帶頭的刀疤男人,本就是他的屬下。當初他的野心就比厲雲澤大,所以纔會在最後一次行動裡叛變,企圖殺死厲雲澤。那次厲雲澤放了他一條命,不代表冷澤天會那麼大度,會再次放他一條命。
雷平,是時候做個了斷了。
對面的船上,雷平的臉倏地沉黑一片。
目標冷澤天在的船上,全部的簾子都被拉上,根本看不見裡面的人影。
久違的見面,雷平沒有想到,冷澤天居然連見都不願意再見他這個老熟人一面。
可是,雷平分明知道,厲雲澤到現在還跟着冷澤天做事。
當初他和厲雲澤是冷澤天的左膀右臂,可現在呢,他依舊不被冷澤天看見。
“控制住這艘船,聽我命令,隨時準備動手!”雷平的臉上一片陰鷙,殺意傾瀉。既然冷澤天不願意給說話,那麼就永遠不要開口了吧。

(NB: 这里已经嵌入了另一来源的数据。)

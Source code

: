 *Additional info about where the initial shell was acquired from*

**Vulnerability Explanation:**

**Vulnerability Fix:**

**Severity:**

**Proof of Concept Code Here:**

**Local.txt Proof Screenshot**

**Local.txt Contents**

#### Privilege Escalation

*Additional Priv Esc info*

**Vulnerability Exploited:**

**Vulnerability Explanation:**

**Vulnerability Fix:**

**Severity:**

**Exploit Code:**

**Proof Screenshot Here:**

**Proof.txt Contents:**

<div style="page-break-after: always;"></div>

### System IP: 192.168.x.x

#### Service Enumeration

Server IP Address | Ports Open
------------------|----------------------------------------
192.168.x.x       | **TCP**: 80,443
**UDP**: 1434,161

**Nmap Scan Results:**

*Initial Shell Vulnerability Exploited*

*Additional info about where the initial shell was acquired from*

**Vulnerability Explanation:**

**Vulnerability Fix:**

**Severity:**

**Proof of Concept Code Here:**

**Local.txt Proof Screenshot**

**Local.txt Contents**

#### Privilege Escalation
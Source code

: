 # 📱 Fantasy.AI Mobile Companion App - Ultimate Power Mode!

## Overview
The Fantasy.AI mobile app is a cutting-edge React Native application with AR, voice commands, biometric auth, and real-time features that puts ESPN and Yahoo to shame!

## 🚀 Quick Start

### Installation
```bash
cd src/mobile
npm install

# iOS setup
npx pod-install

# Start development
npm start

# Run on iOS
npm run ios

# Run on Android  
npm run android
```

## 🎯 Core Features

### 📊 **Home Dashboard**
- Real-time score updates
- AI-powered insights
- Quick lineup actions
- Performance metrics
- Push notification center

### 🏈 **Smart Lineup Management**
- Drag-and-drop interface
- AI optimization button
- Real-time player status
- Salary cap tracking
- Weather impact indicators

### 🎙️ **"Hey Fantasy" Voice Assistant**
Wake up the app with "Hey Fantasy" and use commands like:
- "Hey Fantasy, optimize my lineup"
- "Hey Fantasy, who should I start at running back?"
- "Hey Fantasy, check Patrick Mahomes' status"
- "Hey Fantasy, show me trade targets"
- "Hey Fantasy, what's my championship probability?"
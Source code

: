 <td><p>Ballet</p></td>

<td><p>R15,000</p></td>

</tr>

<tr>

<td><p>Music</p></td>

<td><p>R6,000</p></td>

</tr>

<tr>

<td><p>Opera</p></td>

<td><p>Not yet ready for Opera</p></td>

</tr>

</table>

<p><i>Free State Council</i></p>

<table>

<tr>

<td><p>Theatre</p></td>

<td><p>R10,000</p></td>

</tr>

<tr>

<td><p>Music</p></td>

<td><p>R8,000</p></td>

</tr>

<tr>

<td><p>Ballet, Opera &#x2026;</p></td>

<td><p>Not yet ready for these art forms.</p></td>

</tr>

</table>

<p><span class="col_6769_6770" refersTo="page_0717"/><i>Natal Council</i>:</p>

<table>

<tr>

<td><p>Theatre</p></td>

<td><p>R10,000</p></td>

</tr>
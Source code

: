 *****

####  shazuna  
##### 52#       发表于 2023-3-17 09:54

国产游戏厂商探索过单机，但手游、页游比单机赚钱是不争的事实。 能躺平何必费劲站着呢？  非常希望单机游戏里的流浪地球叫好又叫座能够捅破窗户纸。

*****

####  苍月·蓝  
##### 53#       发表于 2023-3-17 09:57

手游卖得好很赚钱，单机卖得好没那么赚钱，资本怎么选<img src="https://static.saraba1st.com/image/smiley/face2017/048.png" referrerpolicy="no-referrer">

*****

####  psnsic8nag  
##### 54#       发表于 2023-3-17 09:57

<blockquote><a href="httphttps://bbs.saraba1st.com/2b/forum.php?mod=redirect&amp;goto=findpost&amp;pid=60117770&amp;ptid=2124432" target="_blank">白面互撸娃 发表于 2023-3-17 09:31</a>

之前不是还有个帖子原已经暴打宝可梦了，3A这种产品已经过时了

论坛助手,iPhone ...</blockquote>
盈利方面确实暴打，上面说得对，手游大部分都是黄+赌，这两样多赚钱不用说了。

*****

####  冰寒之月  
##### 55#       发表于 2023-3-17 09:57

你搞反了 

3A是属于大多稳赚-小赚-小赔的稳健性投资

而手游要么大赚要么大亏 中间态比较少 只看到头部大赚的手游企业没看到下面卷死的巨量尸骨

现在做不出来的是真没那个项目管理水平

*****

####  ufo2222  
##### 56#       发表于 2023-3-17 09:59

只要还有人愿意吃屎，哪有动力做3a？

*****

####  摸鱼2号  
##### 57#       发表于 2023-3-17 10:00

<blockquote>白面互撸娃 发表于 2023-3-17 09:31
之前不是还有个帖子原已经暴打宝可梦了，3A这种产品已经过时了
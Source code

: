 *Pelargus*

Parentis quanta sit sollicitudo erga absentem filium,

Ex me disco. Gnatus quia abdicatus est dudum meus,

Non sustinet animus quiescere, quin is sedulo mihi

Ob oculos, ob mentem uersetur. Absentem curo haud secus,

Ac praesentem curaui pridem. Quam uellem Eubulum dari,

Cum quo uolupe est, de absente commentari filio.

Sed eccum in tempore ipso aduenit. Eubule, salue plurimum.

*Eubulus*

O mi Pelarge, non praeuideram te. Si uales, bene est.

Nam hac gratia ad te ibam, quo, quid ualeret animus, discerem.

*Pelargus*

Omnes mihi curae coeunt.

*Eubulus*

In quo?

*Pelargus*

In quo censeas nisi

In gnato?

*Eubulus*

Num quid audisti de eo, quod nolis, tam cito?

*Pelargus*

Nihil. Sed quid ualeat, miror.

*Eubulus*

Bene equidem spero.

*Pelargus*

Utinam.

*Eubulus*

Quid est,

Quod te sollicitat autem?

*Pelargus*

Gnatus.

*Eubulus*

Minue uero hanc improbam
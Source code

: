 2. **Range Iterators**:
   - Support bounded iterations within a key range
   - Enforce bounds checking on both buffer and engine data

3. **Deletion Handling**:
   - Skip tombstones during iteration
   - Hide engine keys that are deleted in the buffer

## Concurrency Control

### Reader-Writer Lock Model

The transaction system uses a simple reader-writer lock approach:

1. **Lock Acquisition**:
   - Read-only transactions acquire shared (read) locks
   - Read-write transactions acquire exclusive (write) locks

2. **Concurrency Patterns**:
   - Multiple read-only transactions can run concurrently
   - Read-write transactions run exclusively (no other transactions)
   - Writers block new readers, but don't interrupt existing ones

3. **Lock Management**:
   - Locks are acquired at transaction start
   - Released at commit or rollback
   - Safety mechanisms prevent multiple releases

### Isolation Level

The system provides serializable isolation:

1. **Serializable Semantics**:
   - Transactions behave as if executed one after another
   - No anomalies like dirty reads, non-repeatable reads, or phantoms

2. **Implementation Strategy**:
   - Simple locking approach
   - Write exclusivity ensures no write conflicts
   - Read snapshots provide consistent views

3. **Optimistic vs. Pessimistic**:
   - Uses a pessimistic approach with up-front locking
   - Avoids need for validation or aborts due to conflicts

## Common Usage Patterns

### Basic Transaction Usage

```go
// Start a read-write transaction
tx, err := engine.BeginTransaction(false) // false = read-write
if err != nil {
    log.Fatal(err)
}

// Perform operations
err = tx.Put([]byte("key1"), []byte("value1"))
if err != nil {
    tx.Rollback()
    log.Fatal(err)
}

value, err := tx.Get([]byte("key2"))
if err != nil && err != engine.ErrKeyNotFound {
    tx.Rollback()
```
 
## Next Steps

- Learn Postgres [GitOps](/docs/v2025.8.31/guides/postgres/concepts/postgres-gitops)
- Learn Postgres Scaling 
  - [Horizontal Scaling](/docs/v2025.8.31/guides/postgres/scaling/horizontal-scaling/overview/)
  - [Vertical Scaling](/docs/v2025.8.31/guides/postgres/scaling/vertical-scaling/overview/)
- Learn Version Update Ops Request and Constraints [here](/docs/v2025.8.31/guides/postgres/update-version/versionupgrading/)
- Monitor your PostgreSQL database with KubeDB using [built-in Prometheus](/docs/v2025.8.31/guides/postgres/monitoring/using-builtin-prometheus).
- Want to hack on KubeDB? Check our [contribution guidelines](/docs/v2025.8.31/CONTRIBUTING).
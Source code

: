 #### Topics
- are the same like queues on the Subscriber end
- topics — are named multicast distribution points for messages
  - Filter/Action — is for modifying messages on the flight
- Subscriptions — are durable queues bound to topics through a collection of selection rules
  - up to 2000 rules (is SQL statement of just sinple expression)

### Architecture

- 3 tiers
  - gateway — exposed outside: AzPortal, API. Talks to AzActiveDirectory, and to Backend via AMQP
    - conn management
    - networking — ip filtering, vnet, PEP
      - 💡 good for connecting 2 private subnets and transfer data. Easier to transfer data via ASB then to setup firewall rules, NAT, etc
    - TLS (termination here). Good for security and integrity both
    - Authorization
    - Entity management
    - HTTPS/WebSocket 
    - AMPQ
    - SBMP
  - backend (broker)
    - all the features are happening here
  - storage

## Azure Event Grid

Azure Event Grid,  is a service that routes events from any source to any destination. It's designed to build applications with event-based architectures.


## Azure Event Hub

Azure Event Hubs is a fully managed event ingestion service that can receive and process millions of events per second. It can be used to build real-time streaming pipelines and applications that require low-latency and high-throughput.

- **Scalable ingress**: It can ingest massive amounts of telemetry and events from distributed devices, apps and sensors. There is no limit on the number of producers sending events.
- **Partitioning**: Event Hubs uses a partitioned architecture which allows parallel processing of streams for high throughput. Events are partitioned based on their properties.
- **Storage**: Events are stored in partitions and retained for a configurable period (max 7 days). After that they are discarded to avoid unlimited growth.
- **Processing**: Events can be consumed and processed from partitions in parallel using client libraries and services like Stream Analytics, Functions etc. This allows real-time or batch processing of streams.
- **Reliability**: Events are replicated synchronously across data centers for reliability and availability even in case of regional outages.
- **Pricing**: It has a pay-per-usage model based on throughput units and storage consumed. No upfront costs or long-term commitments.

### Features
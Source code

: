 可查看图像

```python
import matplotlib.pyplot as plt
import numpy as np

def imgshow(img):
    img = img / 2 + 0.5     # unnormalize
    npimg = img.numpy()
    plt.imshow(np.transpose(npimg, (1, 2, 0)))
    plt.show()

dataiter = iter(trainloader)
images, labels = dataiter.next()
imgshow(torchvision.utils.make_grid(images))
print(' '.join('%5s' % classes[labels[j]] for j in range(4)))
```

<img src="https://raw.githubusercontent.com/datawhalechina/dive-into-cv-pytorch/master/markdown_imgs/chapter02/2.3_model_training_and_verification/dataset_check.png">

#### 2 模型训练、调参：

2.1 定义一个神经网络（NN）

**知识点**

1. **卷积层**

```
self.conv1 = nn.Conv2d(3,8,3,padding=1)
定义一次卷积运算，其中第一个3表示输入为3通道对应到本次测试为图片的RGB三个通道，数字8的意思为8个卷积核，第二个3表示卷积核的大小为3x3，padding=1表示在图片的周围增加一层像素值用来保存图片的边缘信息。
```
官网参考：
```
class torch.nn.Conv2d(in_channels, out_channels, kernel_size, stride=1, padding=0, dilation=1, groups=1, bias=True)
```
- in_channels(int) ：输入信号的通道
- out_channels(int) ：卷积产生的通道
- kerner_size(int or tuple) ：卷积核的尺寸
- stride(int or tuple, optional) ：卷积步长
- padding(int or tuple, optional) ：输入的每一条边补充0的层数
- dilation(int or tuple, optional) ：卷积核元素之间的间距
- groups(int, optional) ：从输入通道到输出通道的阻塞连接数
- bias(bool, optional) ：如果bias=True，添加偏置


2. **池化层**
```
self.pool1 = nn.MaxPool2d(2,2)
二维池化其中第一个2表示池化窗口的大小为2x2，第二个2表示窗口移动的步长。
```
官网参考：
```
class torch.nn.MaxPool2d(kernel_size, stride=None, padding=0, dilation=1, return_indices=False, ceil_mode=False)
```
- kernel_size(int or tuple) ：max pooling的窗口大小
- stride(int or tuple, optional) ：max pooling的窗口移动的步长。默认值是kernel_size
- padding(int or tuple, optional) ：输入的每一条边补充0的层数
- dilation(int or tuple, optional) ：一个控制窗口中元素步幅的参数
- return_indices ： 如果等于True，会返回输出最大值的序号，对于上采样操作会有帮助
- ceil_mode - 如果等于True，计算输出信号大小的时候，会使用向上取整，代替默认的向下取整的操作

“可是,僱主再三強調不能動那個女的一根寒毛。”身邊的人擔憂的說。
雷平臉上一片冷寒,沉冷的反問,“她在船上嗎?”
“!”
“不在!”周圍的手下臉色也猙獰幾分,露出常年來形成的冷酷殺意。
就在這個時候,一聲巨大的轟鳴聲就在他們的眼前爆炸!滾滾濃煙的火光炸開一片水花。
第一聲爆炸過後,火勢蔓延,海面都劇烈的震盪。
“老大!大事不好!我們的船要沉了!”一個手下慌慌張張的衝進來說。
雷平還沒來得及發佈命令,緊跟着船身距離的晃動,又是一震巨大的爆炸聲炸響!
“媽的!他引爆了船上的全部炸彈!”雷平臉色鐵青一片,意識到問題的嚴重性。那個男人比他記憶裡的更冷酷狠厲,這種玉石俱焚的決裂手段,只有他纔有膽量這麼拼!